2 Postdoctoral Positions: Nanobody-Enabled Investigation of Transient Protein-Protein Interactions
Transient protein complexes play critical roles in nearly all normal cellular functions, including gene expression, cell division, protein homeostasis, and signaling. Conversely, dysfunction in the assembly, localization, or dynamics of multi-protein complexes is associated with many diseases, including cancer, autoimmune disorders, and neurodegeneration. Consequently, targeted modulation of protein–protein interaction (PPI) networks with small molecules or biologicals is one of the most promising approaches in modern drug discovery. More than 50 PPIs have successfully been targeted with small molecules but most of these are inhibitors of PPIs, disrupting binary protein complexes.
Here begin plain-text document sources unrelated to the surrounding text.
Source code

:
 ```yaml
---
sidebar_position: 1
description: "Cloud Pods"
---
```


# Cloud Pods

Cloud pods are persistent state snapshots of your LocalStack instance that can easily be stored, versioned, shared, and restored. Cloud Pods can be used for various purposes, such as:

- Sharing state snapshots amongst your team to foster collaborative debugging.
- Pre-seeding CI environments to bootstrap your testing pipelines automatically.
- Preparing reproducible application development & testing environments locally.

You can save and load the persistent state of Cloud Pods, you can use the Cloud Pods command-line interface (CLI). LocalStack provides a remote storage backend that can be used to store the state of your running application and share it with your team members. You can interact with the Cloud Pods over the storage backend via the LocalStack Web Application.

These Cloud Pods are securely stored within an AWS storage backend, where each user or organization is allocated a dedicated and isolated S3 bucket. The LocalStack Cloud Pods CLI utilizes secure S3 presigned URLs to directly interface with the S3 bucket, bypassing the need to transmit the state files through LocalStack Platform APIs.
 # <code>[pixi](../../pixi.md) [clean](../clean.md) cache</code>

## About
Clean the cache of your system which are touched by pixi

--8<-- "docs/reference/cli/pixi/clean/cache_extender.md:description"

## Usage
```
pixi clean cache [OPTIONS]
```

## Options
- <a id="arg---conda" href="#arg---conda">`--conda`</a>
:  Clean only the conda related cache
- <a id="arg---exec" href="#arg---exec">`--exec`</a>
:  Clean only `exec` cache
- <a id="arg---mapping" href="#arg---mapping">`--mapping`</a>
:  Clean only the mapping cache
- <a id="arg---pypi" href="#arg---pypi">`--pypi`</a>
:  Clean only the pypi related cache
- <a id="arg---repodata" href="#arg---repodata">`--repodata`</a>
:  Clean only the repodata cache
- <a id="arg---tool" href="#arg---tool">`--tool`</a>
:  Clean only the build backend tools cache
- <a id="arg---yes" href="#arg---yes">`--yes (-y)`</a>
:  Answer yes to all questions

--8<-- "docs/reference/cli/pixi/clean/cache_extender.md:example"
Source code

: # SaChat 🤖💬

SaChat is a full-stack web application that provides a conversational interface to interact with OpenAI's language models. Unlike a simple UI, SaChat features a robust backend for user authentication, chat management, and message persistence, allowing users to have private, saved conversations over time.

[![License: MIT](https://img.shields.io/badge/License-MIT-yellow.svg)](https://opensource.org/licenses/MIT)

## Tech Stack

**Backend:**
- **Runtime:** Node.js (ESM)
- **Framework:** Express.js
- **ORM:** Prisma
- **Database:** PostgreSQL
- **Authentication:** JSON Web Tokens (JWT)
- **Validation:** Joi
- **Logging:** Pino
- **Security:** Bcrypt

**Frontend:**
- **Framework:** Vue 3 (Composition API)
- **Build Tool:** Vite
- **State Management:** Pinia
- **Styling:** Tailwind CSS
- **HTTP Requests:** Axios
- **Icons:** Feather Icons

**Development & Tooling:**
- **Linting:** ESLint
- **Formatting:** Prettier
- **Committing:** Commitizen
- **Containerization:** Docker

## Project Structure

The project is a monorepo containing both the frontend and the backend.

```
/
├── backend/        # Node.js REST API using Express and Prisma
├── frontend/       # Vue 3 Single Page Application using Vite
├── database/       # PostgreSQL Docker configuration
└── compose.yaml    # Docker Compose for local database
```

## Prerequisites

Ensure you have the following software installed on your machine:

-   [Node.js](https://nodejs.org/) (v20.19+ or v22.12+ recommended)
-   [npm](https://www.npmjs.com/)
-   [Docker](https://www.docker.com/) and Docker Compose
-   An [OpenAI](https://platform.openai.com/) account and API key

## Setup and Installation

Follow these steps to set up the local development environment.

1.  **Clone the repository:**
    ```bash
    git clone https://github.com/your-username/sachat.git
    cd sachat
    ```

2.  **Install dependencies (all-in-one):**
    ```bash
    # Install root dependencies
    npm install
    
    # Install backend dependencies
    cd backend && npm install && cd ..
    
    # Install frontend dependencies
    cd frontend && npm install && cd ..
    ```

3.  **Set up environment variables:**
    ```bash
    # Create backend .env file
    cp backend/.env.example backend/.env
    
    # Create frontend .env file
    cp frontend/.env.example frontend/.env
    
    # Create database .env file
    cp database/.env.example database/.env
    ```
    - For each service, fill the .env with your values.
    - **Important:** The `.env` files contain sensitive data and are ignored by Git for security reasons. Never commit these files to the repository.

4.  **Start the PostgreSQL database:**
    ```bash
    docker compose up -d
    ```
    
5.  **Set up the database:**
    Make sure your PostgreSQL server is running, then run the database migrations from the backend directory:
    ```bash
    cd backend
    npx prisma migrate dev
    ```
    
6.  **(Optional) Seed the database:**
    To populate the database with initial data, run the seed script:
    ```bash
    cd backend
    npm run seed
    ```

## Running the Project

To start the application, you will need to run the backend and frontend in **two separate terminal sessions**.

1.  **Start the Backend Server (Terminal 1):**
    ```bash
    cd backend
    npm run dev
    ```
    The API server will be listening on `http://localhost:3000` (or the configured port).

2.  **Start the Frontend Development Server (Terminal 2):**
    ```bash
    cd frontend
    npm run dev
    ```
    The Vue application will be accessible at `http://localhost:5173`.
Last years, the Steyaert Lab started developing methods for the production of Nanobodies that selectively bind allosteric conformational epitopes on (transient) multi-protein complexes to modulate their composition, subcellular localization or function, rather than to disrupt the PPIs. In the coming years, we will establish Nanobody-enabled allosteric control of transient PPI networks into a robust and generic platform for the discovery of allosteric Nbs that stabilize PPIs. Such Nbs will enable solving structures of PPIs that have been resistant to investigation by X-ray crystallography, NMR or cryo-EM. We are currently recruiting 2 postdoctoral researchers to develop this technology platform.
- PhD in Biochemistry, Molecular Biology, Bio-engineering or equivalent;
- Interested to work at the interface of fundamental research and technology development;
- Open minded, creative and cooperative;
- Proficiently in written and spoken English.
Desirable but not required:
- Experience in Structural biology or antibody engineering;
- Experience in omics data analysis.